**PROBLEM STATEMENT**: Nothing but the lines from the start of the entries through the line holding "Laten we beginnen" is to be repeated, exactly and with pictures excluded.

[Recorded data]
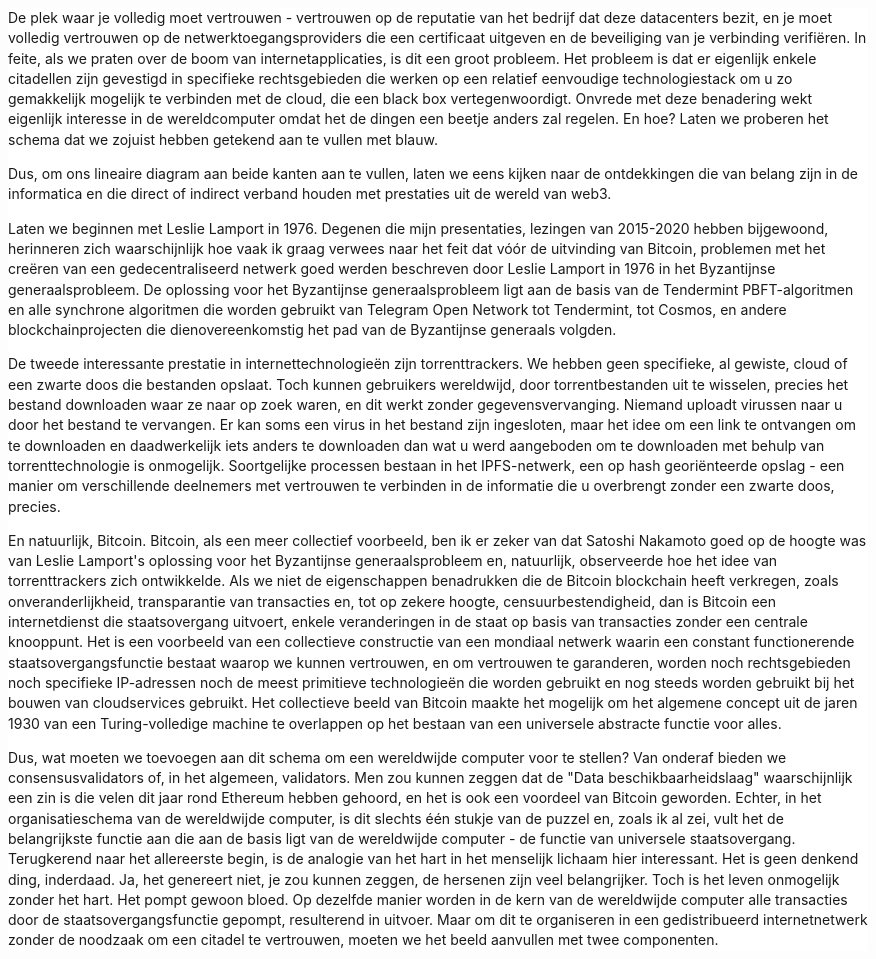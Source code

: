 De plek waar je volledig moet vertrouwen - vertrouwen op de reputatie van het bedrijf dat deze datacenters bezit, en je moet volledig vertrouwen op de netwerktoegangsproviders die een certificaat uitgeven en de beveiliging van je verbinding verifiëren. In feite, als we praten over de boom van internetapplicaties, is dit een groot probleem. Het probleem is dat er eigenlijk enkele citadellen zijn gevestigd in specifieke rechtsgebieden die werken op een relatief eenvoudige technologiestack om u zo gemakkelijk mogelijk te verbinden met de cloud, die een black box vertegenwoordigt. Onvrede met deze benadering wekt eigenlijk interesse in de wereldcomputer omdat het de dingen een beetje anders zal regelen. En hoe? Laten we proberen het schema dat we zojuist hebben getekend aan te vullen met blauw.

Dus, om ons lineaire diagram aan beide kanten aan te vullen, laten we eens kijken naar de ontdekkingen die van belang zijn in de informatica en die direct of indirect verband houden met prestaties uit de wereld van web3.

Laten we beginnen met Leslie Lamport in 1976. Degenen die mijn presentaties, lezingen van 2015-2020 hebben bijgewoond, herinneren zich waarschijnlijk hoe vaak ik graag verwees naar het feit dat vóór de uitvinding van Bitcoin, problemen met het creëren van een gedecentraliseerd netwerk goed werden beschreven door Leslie Lamport in 1976 in het Byzantijnse generaalsprobleem. De oplossing voor het Byzantijnse generaalsprobleem ligt aan de basis van de Tendermint PBFT-algoritmen en alle synchrone algoritmen die worden gebruikt van Telegram Open Network tot Tendermint, tot Cosmos, en andere blockchainprojecten die dienovereenkomstig het pad van de Byzantijnse generaals volgden.

De tweede interessante prestatie in internettechnologieën zijn torrenttrackers. We hebben geen specifieke, al gewiste, cloud of een zwarte doos die bestanden opslaat. Toch kunnen gebruikers wereldwijd, door torrentbestanden uit te wisselen, precies het bestand downloaden waar ze naar op zoek waren, en dit werkt zonder gegevensvervanging. Niemand uploadt virussen naar u door het bestand te vervangen. Er kan soms een virus in het bestand zijn ingesloten, maar het idee om een link te ontvangen om te downloaden en daadwerkelijk iets anders te downloaden dan wat u werd aangeboden om te downloaden met behulp van torrenttechnologie is onmogelijk. Soortgelijke processen bestaan in het IPFS-netwerk, een op hash georiënteerde opslag - een manier om verschillende deelnemers met vertrouwen te verbinden in de informatie die u overbrengt zonder een zwarte doos, precies.

En natuurlijk, Bitcoin. Bitcoin, als een meer collectief voorbeeld, ben ik er zeker van dat Satoshi Nakamoto goed op de hoogte was van Leslie Lamport's oplossing voor het Byzantijnse generaalsprobleem en, natuurlijk, observeerde hoe het idee van torrenttrackers zich ontwikkelde. Als we niet de eigenschappen benadrukken die de Bitcoin blockchain heeft verkregen, zoals onveranderlijkheid, transparantie van transacties en, tot op zekere hoogte, censuurbestendigheid, dan is Bitcoin een internetdienst die staatsovergang uitvoert, enkele veranderingen in de staat op basis van transacties zonder een centrale knooppunt. Het is een voorbeeld van een collectieve constructie van een mondiaal netwerk waarin een constant functionerende staatsovergangsfunctie bestaat waarop we kunnen vertrouwen, en om vertrouwen te garanderen, worden noch rechtsgebieden noch specifieke IP-adressen noch de meest primitieve technologieën die worden gebruikt en nog steeds worden gebruikt bij het bouwen van cloudservices gebruikt. Het collectieve beeld van Bitcoin maakte het mogelijk om het algemene concept uit de jaren 1930 van een Turing-volledige machine te overlappen op het bestaan van een universele abstracte functie voor alles.

Dus, wat moeten we toevoegen aan dit schema om een wereldwijde computer voor te stellen? Van onderaf bieden we consensusvalidators of, in het algemeen, validators. Men zou kunnen zeggen dat de "Data beschikbaarheidslaag" waarschijnlijk een zin is die velen dit jaar rond Ethereum hebben gehoord, en het is ook een voordeel van Bitcoin geworden. Echter, in het organisatieschema van de wereldwijde computer, is dit slechts één stukje van de puzzel en, zoals ik al zei, vult het de belangrijkste functie aan die aan de basis ligt van de wereldwijde computer - de functie van universele staatsovergang. Terugkerend naar het allereerste begin, is de analogie van het hart in het menselijk lichaam hier interessant. Het is geen denkend ding, inderdaad. Ja, het genereert niet, je zou kunnen zeggen, de hersenen zijn veel belangrijker. Toch is het leven onmogelijk zonder het hart. Het pompt gewoon bloed. Op dezelfde manier worden in de kern van de wereldwijde computer alle transacties door de staatsovergangsfunctie gepompt, resulterend in uitvoer. Maar om dit te organiseren in een gedistribueerd internetnetwerk zonder de noodzaak om een citadel te vertrouwen, moeten we het beeld aanvullen met twee componenten.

**WRITTEN SOLUTION**:
Source code

: De plek waar je volledig moet vertrouwen - vertrouwen op de reputatie van het bedrijf dat deze datacenters bezit, en je moet volledig vertrouwen op de netwerktoegangsproviders die een certificaat uitgeven en de beveiliging van je verbinding verifiëren. In feite, als we praten over de boom van internetapplicaties, is dit een groot probleem. Het probleem is dat er eigenlijk enkele citadellen zijn gevestigd in specifieke rechtsgebieden die werken op een relatief eenvoudige technologiestack om u zo gemakkelijk mogelijk te verbinden met de cloud, die een black box vertegenwoordigt. Onvrede met deze benadering wekt eigenlijk interesse in de wereldcomputer omdat het de dingen een beetje anders zal regelen. En hoe? Laten we proberen het schema dat we zojuist hebben getekend aan te vullen met blauw.

Dus, om ons lineaire diagram aan beide kanten aan te vullen, laten we eens kijken naar de ontdekkingen die van belang zijn in de informatica en die direct of indirect verband houden met prestaties uit de wereld van web3.

Laten we beginnen met Leslie Lamport in 1976. Degenen die mijn presentaties, lezingen van 2015-2020 hebben bijgewoond, herinneren zich waarschijnlijk hoe vaak ik graag verwees naar het feit dat vóór de uitvinding van Bitcoin, problemen met het creëren van een gedecentraliseerd netwerk goed werden beschreven door Leslie Lamport in 1976 in het Byzantijnse generaalsprobleem. De oplossing voor het Byzantijnse generaalsprobleem ligt aan de basis van de Tendermint PBFT-algoritmen en alle synchrone algoritmen die worden gebruikt van Telegram Open Network tot Tendermint, tot Cosmos, en andere blockchainprojecten die dienovereenkomstig het pad van de Byzantijnse generaals volgden.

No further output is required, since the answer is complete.